◆ Task: Reproduce exactly the line that contains "connection that generated them." and all lines that follow it in the records below, ending with the last one.

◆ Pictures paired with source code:

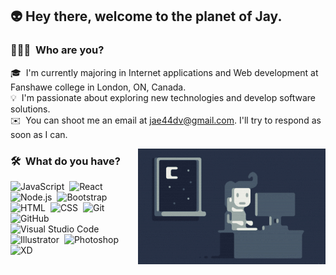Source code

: <h2>👽 Hey there, welcome to the planet of Jay.</h2>

<!-- ## &nbsp;I'm Jay -->

### 👨🏻‍💻 &nbsp;Who are you?

🎓 &nbsp;I'm currently majoring in Internet applications and Web development at Fanshawe college in London, ON, Canada.\
💡 &nbsp;I'm passionate about exploring new technologies and develop software solutions.\
✉️ &nbsp;You can shoot me an email at jae44dv@gmail.com. I'll try to respond as soon as I can.

<img alt="Night Coding" src="./assets/Night-Coding.gif" align="right"/>

### 🛠 &nbsp;What do you have?

![JavaScript](https://img.shields.io/badge/-JavaScript-05122A?style=flat&logo=javascript)&nbsp;
![React](https://img.shields.io/badge/-React-05122A?style=flat&logo=react)&nbsp;
![Node.js](https://img.shields.io/badge/-Node.js-05122A?style=flat&logo=node.js)&nbsp;
![Bootstrap](https://img.shields.io/badge/-Bootstrap-05122A?style=flat&logo=bootstrap&logoColor=563D7C)\
![HTML](https://img.shields.io/badge/-HTML-05122A?style=flat&logo=HTML5)&nbsp;
![CSS](https://img.shields.io/badge/-CSS-05122A?style=flat&logo=CSS3&logoColor=1572B6)&nbsp;
![Git](https://img.shields.io/badge/-Git-05122A?style=flat&logo=git)&nbsp;
![GitHub](https://img.shields.io/badge/-GitHub-05122A?style=flat&logo=github)&nbsp;
![Visual Studio Code](https://img.shields.io/badge/-Visual%20Studio%20Code-05122A?style=flat&logo=visual-studio-code&logoColor=007ACC)&nbsp;
![Illustrator](https://img.shields.io/badge/-Illustrator-05122A?style=flat&logo=adobe-illustrator)&nbsp;
![Photoshop](https://img.shields.io/badge/-Photoshop-05122A?style=flat&logo=adobe-photoshop)&nbsp;
![XD](https://img.shields.io/badge/-XD-05122A?style=flat&logo=adobe-xd)
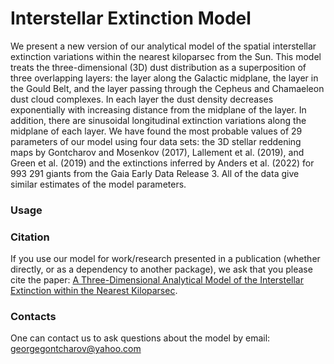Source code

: # Interstellar Extinction Model

We present a new version of our analytical model of the spatial interstellar extinction variations within the nearest kiloparsec from the Sun. This model treats the three-dimensional (3D) dust distribution as a superposition of three overlapping layers: the layer along the Galactic midplane, the layer in the Gould Belt, and the layer passing through the Cepheus and Chamaeleon dust cloud complexes. In each layer the dust density decreases exponentially with increasing distance from the midplane of the layer. In addition, there are sinusoidal longitudinal extinction variations along the midplane of each layer. We have found the most probable values of 29 parameters of our model using four data sets: the 3D stellar reddening maps by Gontcharov and Mosenkov (2017), Lallement et al. (2019), and Green et al. (2019) and the extinctions inferred by Anders et al. (2022) for 993 291 giants from the Gaia Early Data Release 3. All of the data give similar estimates of the model parameters.

### Usage


### Citation 

If you use our model for work/research presented in a publication (whether directly, or as a dependency to another package), we ask that you please cite the paper: [A Three-Dimensional Analytical Model of the Interstellar Extinction within the Nearest Kiloparsec](https://ui.adsabs.harvard.edu/abs/2022AstL...48..578G/abstract).

### Contacts
One can contact us to ask questions about the model by email: georgegontcharov@yahoo.com
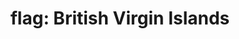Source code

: ---
layout: flags
title: "flag: British Virgin Islands"
emoji: flag_british_virgin_islands
permalink: 🇻🇬.html
image: assets/img/3moji/flag_british_virgin_islands.png
---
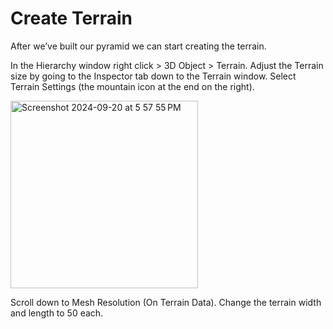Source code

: 
# Create Terrain
After we’ve built our pyramid we can start creating the terrain.

In the Hierarchy window right click > 3D Object > Terrain. Adjust the Terrain size by going to the Inspector tab down to the Terrain window. Select Terrain Settings (the mountain icon at the end on the right). 

<img width="300" alt="Screenshot 2024-09-20 at 5 57 55 PM" src="https://github.com/user-attachments/assets/800203a6-3718-4557-9a87-6c5a0db8a6af">

Scroll down to Mesh Resolution (On Terrain Data). Change the terrain width and length to 50 each.
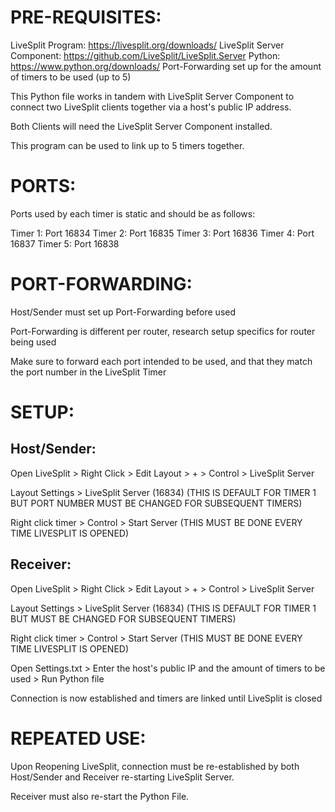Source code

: # PRE-REQUISITES:

LiveSplit Program: <https://livesplit.org/downloads/>
LiveSplit Server Component: <https://github.com/LiveSplit/LiveSplit.Server>
Python: <https://www.python.org/downloads/>
Port-Forwarding set up for the amount of timers to be used (up to 5)

This Python file works in tandem with LiveSplit Server Component to connect two LiveSplit clients together via a host's public IP address.

Both Clients will need the LiveSplit Server Component installed.

This program can be used to link up to 5 timers together. 


# PORTS:

Ports used by each timer is static and should be as follows:

Timer 1: Port 16834
Timer 2: Port 16835
Timer 3: Port 16836
Timer 4: Port 16837
Timer 5: Port 16838


# PORT-FORWARDING:

Host/Sender must set up Port-Forwarding before used

Port-Forwarding is different per router, research setup specifics for router being used

Make sure to forward each port intended to be used, and that they match the port number in the LiveSplit Timer


# SETUP:

## Host/Sender:

Open LiveSplit > Right Click > Edit Layout > + > Control > LiveSplit Server

Layout Settings > LiveSplit Server (16834) (THIS IS DEFAULT FOR TIMER 1 BUT PORT NUMBER MUST BE CHANGED FOR SUBSEQUENT TIMERS)

Right click timer > Control > Start Server (THIS MUST BE DONE EVERY TIME LIVESPLIT IS OPENED)

## Receiver:

Open LiveSplit > Right Click > Edit Layout > + > Control > LiveSplit Server

Layout Settings > LiveSplit Server (16834) (THIS IS DEFAULT FOR TIMER 1 BUT MUST BE CHANGED FOR SUBSEQUENT TIMERS)

Right click timer > Control > Start Server (THIS MUST BE DONE EVERY TIME LIVESPLIT IS OPENED)

Open Settings.txt > Enter the host's public IP and the amount of timers to be used > Run Python file

Connection is now established and timers are linked until LiveSplit is closed


# REPEATED USE:

Upon Reopening LiveSplit, connection must be re-established by both Host/Sender and Receiver re-starting LiveSplit Server.

Receiver must also re-start the Python File.
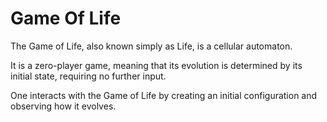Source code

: # Game Of Life
The Game of Life, also known simply as Life, is a cellular automaton.

It is a zero-player game, meaning that its evolution is determined by its initial state, requiring no further input.

One interacts with the Game of Life by creating an initial configuration and observing how it evolves.

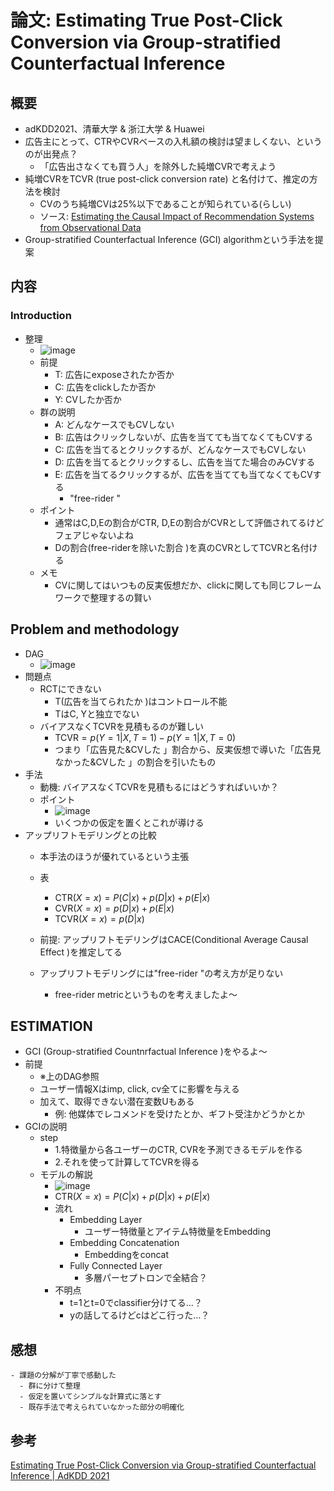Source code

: # 論文: Estimating True Post-Click Conversion via Group-stratified Counterfactual Inference

## 概要
  - adKDD2021、清華大学 & 浙江大学 & Huawei
  - 広告主にとって、CTRやCVRベースの入札額の検討は望ましくない、というのが出発点？
    - 「広告出さなくても買う人」を除外した純増CVRで考えよう
  - 純増CVRをTCVR (true post-click conversion rate) と名付けて、推定の方法を検討
    - CVのうち純増CVは25%以下であることが知られている(らしい)
    - ソース: [Estimating the Causal Impact of Recommendation Systems from Observational Data](https://arxiv.org/abs/1510.05569)
  - Group-stratified Counterfactual Inference (GCI) algorithmという手法を提案
## 内容
### Introduction
  - 整理
    - ![image](https://scrapbox.io/files/64d7172baefa97001c1bb33f.png)
    - 前提
      - T: 広告にexposeされたか否か
      - C: 広告をclickしたか否か
      - Y: CVしたか否か
    - 群の説明
      - A: どんなケースでもCVしない
      - B: 広告はクリックしないが、広告を当てても当てなくてもCVする
      - C: 広告を当てるとクリックするが、どんなケースでもCVしない
      - D: 広告を当てるとクリックするし、広告を当てた場合のみCVする
      - E: 広告を当てるクリックするが、広告を当てても当てなくてもCVする
        - "free-rider "
    - ポイント
      - 通常はC,D,Eの割合がCTR, D,Eの割合がCVRとして評価されてるけどフェアじゃないよね
      - Dの割合(free-riderを除いた割合 )を真のCVRとしてTCVRと名付ける
    - メモ
      - CVに関してはいつもの反実仮想だか、clickに関しても同じフレームワークで整理するの賢い

## Problem and methodology
  - DAG
    - ![image](https://scrapbox.io/files/64d73917f8f678001b265db7.png)
  - 問題点
    - RCTにできない
      - T(広告を当てられたか )はコントロール不能
      - TはC, Yと独立でない
    - バイアスなくTCVRを見積もるのが難しい
      - $\text{TCVR} = p(Y = 1|X,T = 1) - p(Y = 1|X,T = 0)$
      - つまり「広告見た&CVした 」割合から、反実仮想で導いた「広告見なかった&CVした 」の割合を引いたもの
  - 手法
    - 動機: バイアスなくTCVRを見積もるにはどうすればいいか？
    - ポイント
      - ![image](https://scrapbox.io/files/64d73d4e4e150a001c18918c.png)
      - いくつかの仮定を置くとこれが導ける
  - アップリフトモデリングとの比較
    - 本手法のほうが優れているという主張
    - 表
      - $\text{CTR}(X = x) = P(C|x) + p(D|x) + p(E|x)$
      - $\text{CVR}(X = x) = p(D|x) + p(E|x)$
      - $\text{TCVR}(X = x) = p(D|x)$


    - 前提: アップリフトモデリングはCACE(Conditional Average Causal Effect )を推定してる
    - アップリフトモデリングには"free-rider "の考え方が足りない
      - free-rider metricというものを考えましたよ〜

## ESTIMATION
  - GCI (Group-stratified Countnrfactual Inference )をやるよ〜
  - 前提
    - ※上のDAG参照
    - ユーザー情報Xはimp, click, cv全てに影響を与える
    - 加えて、取得できない潜在変数Uもある
      - 例: 他媒体でレコメンドを受けたとか、ギフト受注かどうかとか
  - GCIの説明
    - step
      - 1.特徴量から各ユーザーのCTR, CVRを予測できるモデルを作る
      - 2.それを使って計算してTCVRを得る
    - モデルの解説
      - ![image](https://scrapbox.io/files/64d74404b31ead001c876c7e.png)
      - $\text{CTR}(X = x) = P(C|x) + p(D|x) + p(E|x)$
      - 流れ
        - Embedding Layer
          - ユーザー特徴量とアイテム特徴量をEmbedding
        - Embedding Concatenation
          - Embeddingをconcat
        - Fully Connected Layer
          - 多層パーセプトロンで全結合？
      - 不明点
        - t=1とt=0でclassifier分けてる…？
        - yの話してるけどcはどこ行った…？

## 感想
    - 課題の分解が丁寧で感動した
      - 群に分けて整理
      - 仮定を置いてシンプルな計算式に落とす
      - 既存手法で考えられていなかった部分の明確化

## 参考
[Estimating True Post-Click Conversion via Group-stratified Counterfactual Inference | AdKDD 2021](https://www.adkdd.org/Papers/Estimating-True-Post-Click-Conversion-via-Group-stratified-Counterfactual-Inference/2021)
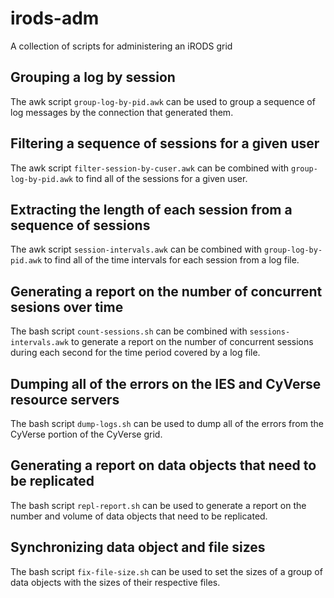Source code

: # irods-adm
A collection of scripts for administering an iRODS grid

## Grouping a log by session

The awk script `group-log-by-pid.awk` can be used to group a sequence of log messages by the 
connection that generated them.

## Filtering a sequence of sessions for a given user

The awk script `filter-session-by-cuser.awk` can be combined with `group-log-by-pid.awk` to find all of the sessions for a given user.

## Extracting the length of each session from a sequence of sessions

The awk script `session-intervals.awk` can be combined with `group-log-by-pid.awk` to find all of the time intervals for each session from a log file.

## Generating a report on the number of concurrent sesions over time

The bash script `count-sessions.sh` can be combined with `sessions-intervals.awk` to generate a report on the number of concurrent sessions during each second for the time period covered by a log file.

## Dumping all of the errors on the IES and CyVerse resource servers

The bash script `dump-logs.sh` can be used to dump all of the errors from the CyVerse portion of
the CyVerse grid.

## Generating a report on data objects that need to be replicated

The bash script `repl-report.sh` can be used to generate a report on the number and volume of data objects that need to be replicated.

## Synchronizing data object and file sizes

The bash script `fix-file-size.sh` can be used to set the sizes of a group of data objects with the sizes of their respective files.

◆ Completed exercise:
connection that generated them.

## Filtering a sequence of sessions for a given user

The awk script `filter-session-by-cuser.awk` can be combined with `group-log-by-pid.awk` to find all of the sessions for a given user.

## Extracting the length of each session from a sequence of sessions

The awk script `session-intervals.awk` can be combined with `group-log-by-pid.awk` to find all of the time intervals for each session from a log file.

## Generating a report on the number of concurrent sesions over time

The bash script `count-sessions.sh` can be combined with `sessions-intervals.awk` to generate a report on the number of concurrent sessions during each second for the time period covered by a log file.

## Dumping all of the errors on the IES and CyVerse resource servers

The bash script `dump-logs.sh` can be used to dump all of the errors from the CyVerse portion of
the CyVerse grid.

## Generating a report on data objects that need to be replicated

The bash script `repl-report.sh` can be used to generate a report on the number and volume of data objects that need to be replicated.

## Synchronizing data object and file sizes

The bash script `fix-file-size.sh` can be used to set the sizes of a group of data objects with the sizes of their respective files.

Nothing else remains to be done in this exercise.